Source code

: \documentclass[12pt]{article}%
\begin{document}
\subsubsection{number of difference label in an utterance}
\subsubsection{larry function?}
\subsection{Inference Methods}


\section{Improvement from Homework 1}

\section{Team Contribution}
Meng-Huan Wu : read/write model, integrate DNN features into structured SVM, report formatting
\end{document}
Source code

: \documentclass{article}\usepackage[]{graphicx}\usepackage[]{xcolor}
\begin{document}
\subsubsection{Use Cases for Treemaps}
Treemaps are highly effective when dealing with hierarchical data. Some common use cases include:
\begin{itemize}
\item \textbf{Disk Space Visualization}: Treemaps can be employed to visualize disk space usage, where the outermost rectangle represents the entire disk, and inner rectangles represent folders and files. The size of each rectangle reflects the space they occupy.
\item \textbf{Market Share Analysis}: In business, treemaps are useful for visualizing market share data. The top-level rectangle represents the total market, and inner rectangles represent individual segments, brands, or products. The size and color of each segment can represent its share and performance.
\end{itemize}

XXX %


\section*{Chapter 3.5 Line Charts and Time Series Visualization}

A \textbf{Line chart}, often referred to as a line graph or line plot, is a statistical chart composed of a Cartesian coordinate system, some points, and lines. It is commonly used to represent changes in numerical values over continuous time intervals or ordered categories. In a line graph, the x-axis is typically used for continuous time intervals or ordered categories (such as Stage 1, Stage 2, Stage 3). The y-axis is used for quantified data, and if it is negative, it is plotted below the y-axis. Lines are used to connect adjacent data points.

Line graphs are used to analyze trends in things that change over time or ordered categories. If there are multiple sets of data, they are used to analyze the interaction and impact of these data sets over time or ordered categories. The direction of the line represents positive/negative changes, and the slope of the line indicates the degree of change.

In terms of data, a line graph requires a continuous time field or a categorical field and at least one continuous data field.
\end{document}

◆ ◆ ◆ ◆ ◆

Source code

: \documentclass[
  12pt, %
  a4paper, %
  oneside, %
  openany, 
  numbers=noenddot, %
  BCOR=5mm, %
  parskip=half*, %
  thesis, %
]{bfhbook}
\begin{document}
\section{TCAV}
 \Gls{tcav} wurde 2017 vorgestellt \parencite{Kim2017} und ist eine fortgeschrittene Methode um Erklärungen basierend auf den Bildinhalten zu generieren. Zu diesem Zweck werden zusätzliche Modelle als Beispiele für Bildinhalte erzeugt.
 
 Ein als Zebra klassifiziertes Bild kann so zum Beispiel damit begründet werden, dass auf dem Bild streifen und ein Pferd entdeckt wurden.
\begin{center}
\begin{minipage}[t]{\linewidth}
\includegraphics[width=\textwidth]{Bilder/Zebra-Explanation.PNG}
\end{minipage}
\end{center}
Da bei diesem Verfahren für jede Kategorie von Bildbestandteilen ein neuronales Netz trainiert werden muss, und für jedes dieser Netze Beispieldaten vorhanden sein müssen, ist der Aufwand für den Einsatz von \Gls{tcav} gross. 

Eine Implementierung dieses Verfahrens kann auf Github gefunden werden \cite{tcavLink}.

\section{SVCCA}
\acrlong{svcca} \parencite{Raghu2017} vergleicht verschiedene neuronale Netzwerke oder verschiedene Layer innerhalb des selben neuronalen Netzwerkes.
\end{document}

◆ ◆ ◆ ◆ ◆

What the exercise asks: Across the entries above, tally the lines that contain the string "subsubsection" and give that figure alone.

Answer to this task: 3